Chinese dragon at Commodore Stockton School in August 1959. Most students of Asian descent were required to attend the school in the early 1900s. Photo: Photographer Unknown, The Chronicle

Photo: Photographer Unknown, The Chronicle. Chinese dragon at Commodore Stockton School in August 1959. Most students of Asian descent were required to attend the school in the early 1900s.

It will be a symbolic vote, said school board member Emily Murase, given that the present-day board is clearly committed to the education of all children, in a district now led by a Korean American superintendent and in a city with a Chinese American mayor.

“There was a time 110 years ago when that was not the case,” said Murase, who is co-authoring the repeal with board member Stevon Cook. “We have this really dark part of history in our school district, and it’s important to acknowledge that happened.”

The policy was passed in 1906, when anti-Asian sentiment was surging in California. For decades, the school district had balked at educating any student of Asian descent, but the state Supreme Court ruled it had to — even if in segregated schools.

The San Francisco school board took the broad hint, and mandated that students of Chinese, Korean and Japanese descent attend what was called the Oriental School in Chinatown.

Chinese dragon at Commodore Stockton School in August 1959. Most students of Asian descent were required to attend the school in the early 1900s. Photo: Photographer Unknown, The Chronicle

Photo: Photographer Unknown, The Chronicle. Chinese dragon at Commodore Stockton School in August 1959. Most students of Asian descent were required to attend the school in the early 1900s.

A presidential intervention from Theodore Roosevelt forced the board to amend the policy and allow students of Japanese descent to attend school with whites. All other Asian American students were relegated to the Oriental School on Clay Street.

By the late 1920s, the school, renamed Commodore Stockton, was overflowing and students were allowed to attend other nearby schools.

Eventually, the forced segregation of Asian American students was relegated to history. But there’s no evidence the school board ever repealed the resolution, said local historian and documentarian Ken Maley. It is expected to do so at its meeting Tuesday night.

Wiping the policy off the books is important, even if it has long been moot, Maley said.

“There’s no hiding from the past,” he said. “You have to know where you’ve been to know where you are.”

The repeal is an opportunity to remind people that although open discrimination is a thing of the past, it’s part of San Francisco’s history, said Irene Dea Collier, a former teacher at Spring Valley Elementary and a representative of the Association of Chinese Teachers.

“We can say it’s all in the past, but unless kids know about how hard the struggle was to even have the right to attend school … they don’t appreciate what they have,” Collier said.

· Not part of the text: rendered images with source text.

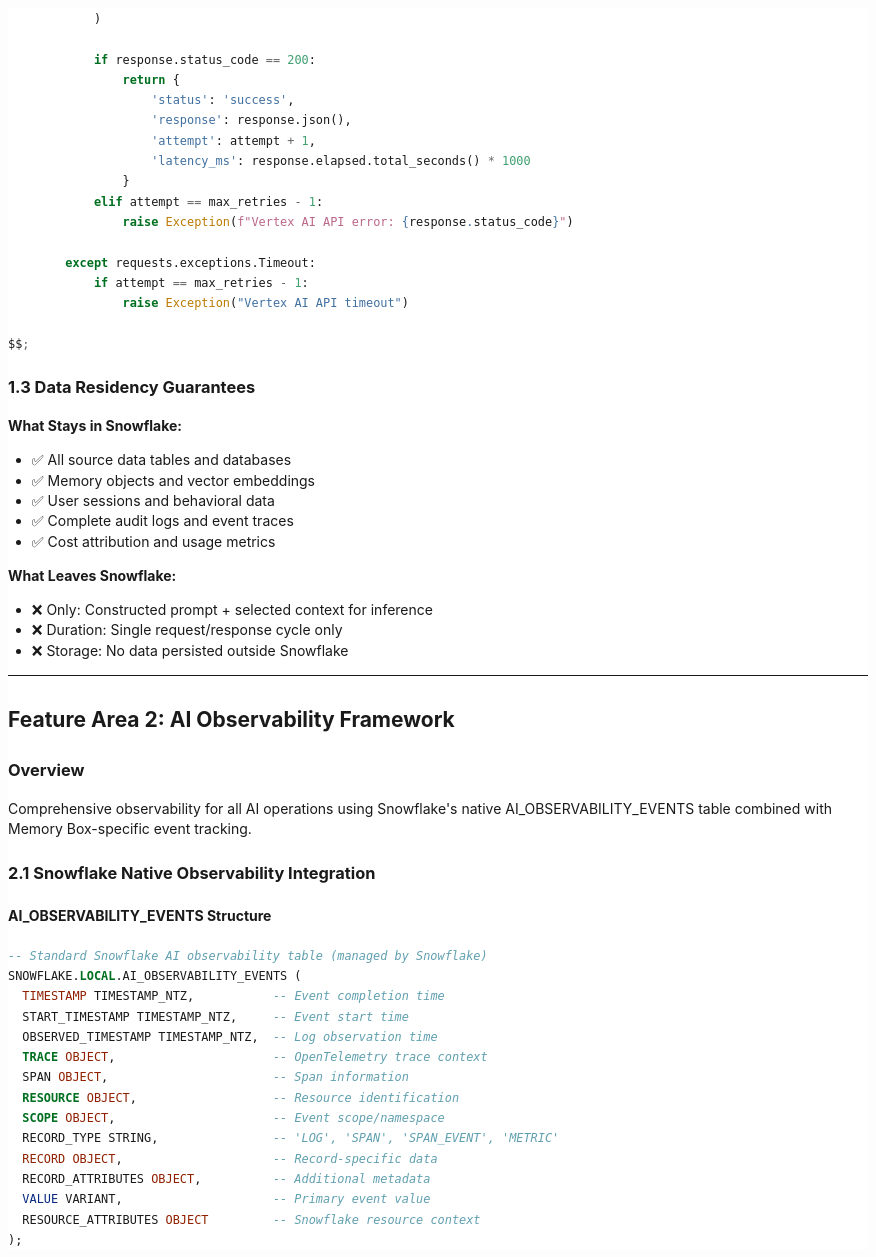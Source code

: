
 ```python
            )
            
            if response.status_code == 200:
                return {
                    'status': 'success',
                    'response': response.json(),
                    'attempt': attempt + 1,
                    'latency_ms': response.elapsed.total_seconds() * 1000
                }
            elif attempt == max_retries - 1:
                raise Exception(f"Vertex AI API error: {response.status_code}")
                    
        except requests.exceptions.Timeout:
            if attempt == max_retries - 1:
                raise Exception("Vertex AI API timeout")
                
$$;
```

### 1.3 Data Residency Guarantees

**What Stays in Snowflake:**
- ✅ All source data tables and databases
- ✅ Memory objects and vector embeddings
- ✅ User sessions and behavioral data
- ✅ Complete audit logs and event traces
- ✅ Cost attribution and usage metrics

**What Leaves Snowflake:**
- ❌ Only: Constructed prompt + selected context for inference
- ❌ Duration: Single request/response cycle only
- ❌ Storage: No data persisted outside Snowflake

---

## Feature Area 2: AI Observability Framework

### Overview

Comprehensive observability for all AI operations using Snowflake's native AI_OBSERVABILITY_EVENTS table combined with Memory Box-specific event tracking.

### 2.1 Snowflake Native Observability Integration

#### AI_OBSERVABILITY_EVENTS Structure

```sql
-- Standard Snowflake AI observability table (managed by Snowflake)
SNOWFLAKE.LOCAL.AI_OBSERVABILITY_EVENTS (
  TIMESTAMP TIMESTAMP_NTZ,           -- Event completion time
  START_TIMESTAMP TIMESTAMP_NTZ,     -- Event start time
  OBSERVED_TIMESTAMP TIMESTAMP_NTZ,  -- Log observation time
  TRACE OBJECT,                      -- OpenTelemetry trace context
  SPAN OBJECT,                       -- Span information
  RESOURCE OBJECT,                   -- Resource identification
  SCOPE OBJECT,                      -- Event scope/namespace
  RECORD_TYPE STRING,                -- 'LOG', 'SPAN', 'SPAN_EVENT', 'METRIC'
  RECORD OBJECT,                     -- Record-specific data
  RECORD_ATTRIBUTES OBJECT,          -- Additional metadata
  VALUE VARIANT,                     -- Primary event value
  RESOURCE_ATTRIBUTES OBJECT         -- Snowflake resource context
);
```

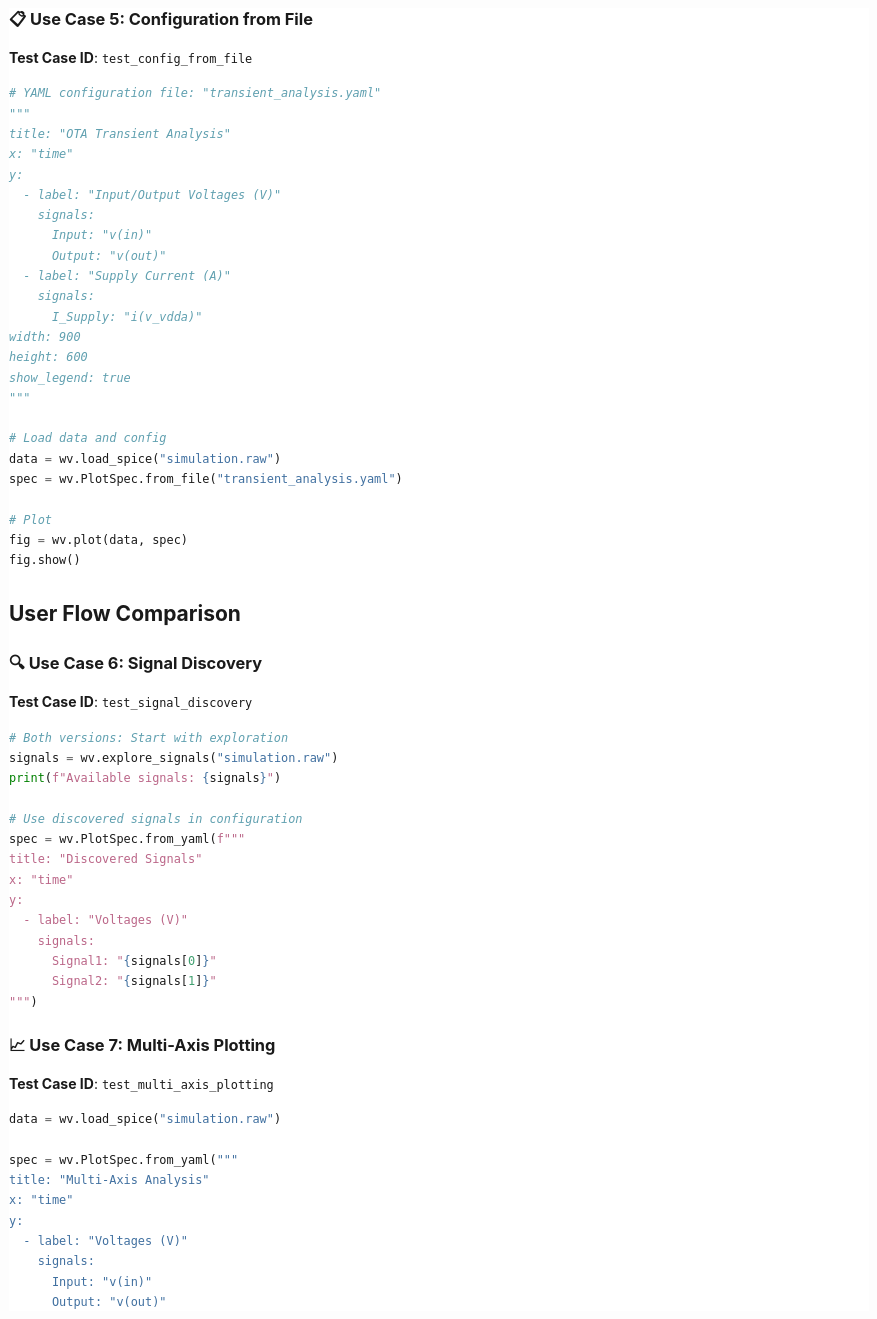 ### 📋 Use Case 5: Configuration from File
**Test Case ID**: `test_config_from_file`
```python
# YAML configuration file: "transient_analysis.yaml"
"""
title: "OTA Transient Analysis"
x: "time"
y:
  - label: "Input/Output Voltages (V)"
    signals:
      Input: "v(in)"
      Output: "v(out)"
  - label: "Supply Current (A)"
    signals:
      I_Supply: "i(v_vdda)"
width: 900
height: 600
show_legend: true
"""

# Load data and config
data = wv.load_spice("simulation.raw")
spec = wv.PlotSpec.from_file("transient_analysis.yaml")

# Plot
fig = wv.plot(data, spec)
fig.show()
```

## User Flow Comparison

### 🔍 Use Case 6: Signal Discovery
**Test Case ID**: `test_signal_discovery`
```python
# Both versions: Start with exploration
signals = wv.explore_signals("simulation.raw")
print(f"Available signals: {signals}")

# Use discovered signals in configuration
spec = wv.PlotSpec.from_yaml(f"""
title: "Discovered Signals"
x: "time"
y:
  - label: "Voltages (V)"
    signals:
      Signal1: "{signals[0]}"
      Signal2: "{signals[1]}"
""")
```

### 📈 Use Case 7: Multi-Axis Plotting
**Test Case ID**: `test_multi_axis_plotting`
```python
data = wv.load_spice("simulation.raw")

spec = wv.PlotSpec.from_yaml("""
title: "Multi-Axis Analysis"
x: "time"
y:
  - label: "Voltages (V)"
    signals:
      Input: "v(in)"
      Output: "v(out)"
```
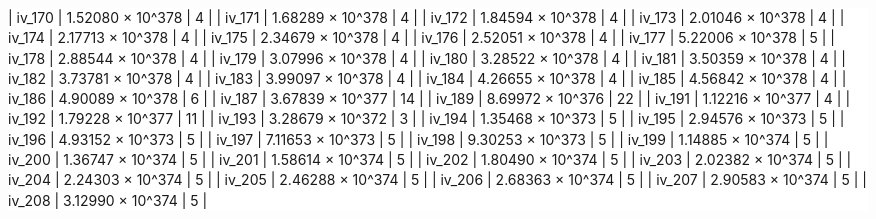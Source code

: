 | iv_170 | 1.52080 × 10^378 | 4 |
| iv_171 | 1.68289 × 10^378 | 4 |
| iv_172 | 1.84594 × 10^378 | 4 |
| iv_173 | 2.01046 × 10^378 | 4 |
| iv_174 | 2.17713 × 10^378 | 4 |
| iv_175 | 2.34679 × 10^378 | 4 |
| iv_176 | 2.52051 × 10^378 | 4 |
| iv_177 | 5.22006 × 10^378 | 5 |
| iv_178 | 2.88544 × 10^378 | 4 |
| iv_179 | 3.07996 × 10^378 | 4 |
| iv_180 | 3.28522 × 10^378 | 4 |
| iv_181 | 3.50359 × 10^378 | 4 |
| iv_182 | 3.73781 × 10^378 | 4 |
| iv_183 | 3.99097 × 10^378 | 4 |
| iv_184 | 4.26655 × 10^378 | 4 |
| iv_185 | 4.56842 × 10^378 | 4 |
| iv_186 | 4.90089 × 10^378 | 6 |
| iv_187 | 3.67839 × 10^377 | 14 |
| iv_189 | 8.69972 × 10^376 | 22 |
| iv_191 | 1.12216 × 10^377 | 4 |
| iv_192 | 1.79228 × 10^377 | 11 |
| iv_193 | 3.28679 × 10^372 | 3 |
| iv_194 | 1.35468 × 10^373 | 5 |
| iv_195 | 2.94576 × 10^373 | 5 |
| iv_196 | 4.93152 × 10^373 | 5 |
| iv_197 | 7.11653 × 10^373 | 5 |
| iv_198 | 9.30253 × 10^373 | 5 |
| iv_199 | 1.14885 × 10^374 | 5 |
| iv_200 | 1.36747 × 10^374 | 5 |
| iv_201 | 1.58614 × 10^374 | 5 |
| iv_202 | 1.80490 × 10^374 | 5 |
| iv_203 | 2.02382 × 10^374 | 5 |
| iv_204 | 2.24303 × 10^374 | 5 |
| iv_205 | 2.46288 × 10^374 | 5 |
| iv_206 | 2.68363 × 10^374 | 5 |
| iv_207 | 2.90583 × 10^374 | 5 |
| iv_208 | 3.12990 × 10^374 | 5 |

Collier also believes the district can do more to spread knowledge of Asian culture among its students. She said that of the 995 titles on the elementary-school reading list, just nine are about Asian Americans and 16 are about Asia.

“Although the outright segregation and feeling against Chinese have kind of disappeared, I sometimes feel that we’re not in anybody’s forefront when they think of inclusion,” Collier said. “Things have changed. Things have moved forward, but I think we can push it a little more.”